【Border】 , 【margin】 , 【verge】 , 【edge】 , 【rim】 , 【brim】 , 【brink】 mean the line or relatively narrow space which marks the limit or outermost bound of something.
A 【border】 is the part of a surface which is just within its boundary line or it may be the boundary line itself.
【Margin】 denotes a 【border】 of definite width usually distinguished in some way from the remaining surface; it also applies to the space immediately contiguous to a body of water.
【Verge】 applies to the line or to a very narrow space which sharply marks the limit or termination of a thing (as a surface or an expanse).
【Verge】 may also be applied to the extreme limit of something with an implication that it is being approached either from within or from without.

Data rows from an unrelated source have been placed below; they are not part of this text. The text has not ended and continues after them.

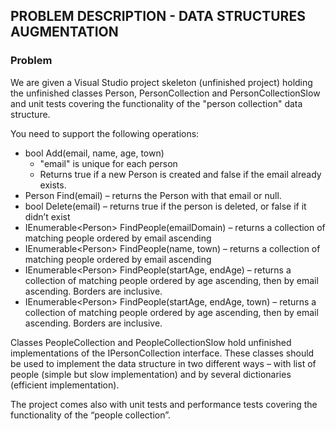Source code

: ## PROBLEM DESCRIPTION - DATA STRUCTURES AUGMENTATION


### Problem

We are given a Visual Studio project skeleton (unfinished project) holding the unfinished classes Person, PersonCollection and PersonCollectionSlow and unit tests covering the functionality of the "person collection" data structure.

You need to support the following operations:

  +	bool Add(email, name, age, town)
    +	"email" is unique for each person
    +	Returns true if a new Person is created and false if the email already exists.
  +	Person Find(email) – returns the Person with that email or null.
  +	bool Delete(email) – returns true if the person is deleted, or false if it didn’t exist
  +	IEnumerable\<Person\> FindPeople(emailDomain) – returns a collection of matching people ordered by email ascending
  +	IEnumerable\<Person\> FindPeople(name, town) – returns a collection of matching people ordered by email ascending
  +	IEnumerable\<Person\> FindPeople(startAge, endAge) – returns a collection of matching people ordered by age ascending, then by email ascending. Borders are inclusive.
  +	IEnumerable\<Person\> FindPeople(startAge, endAge, town) – returns a collection of matching people ordered by age ascending, then by email ascending. Borders are inclusive.

Classes PeopleCollection and PeopleCollectionSlow hold unfinished implementations of the IPersonCollection interface. These classes should be used to implement the data structure in two different ways – with list of people (simple but slow implementation) and by several dictionaries (efficient implementation).

The project comes also with unit tests and performance tests covering the functionality of the “people collection”.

An 【edge】 is a sharply defined terminating line made by the converging of two surfaces (as of a blade, a dish, a plank, or a box).
【Edge】 often implies sharpness (as opposed to bluntness) and therefore power to cut.
It is this implication that comes out strongest in extended use where it often suggests asperity, trenchancy, or keenness.
【Rim】 usually applies to the 【verge】 or 【edge】 of something circular or curving.
【Brim】 applies to the inner side of the 【rim】 of a hollow vessel or to the topmost line of the basin of a river, lake, or other body of water.
【Brink】 denotes the 【edge】 of something steep (as a precipice); thus, one would speak of the river’s 【brink】 when stressing the abruptness of the bank or shore but of the river’s 【brim】 when the notion of the close approach of the water to the basin’s 【rim】 is uppermost in mind.
【Brink】 may also be used of immaterial things with the implication of a possibility or risk of abrupt transition (as front one state to another).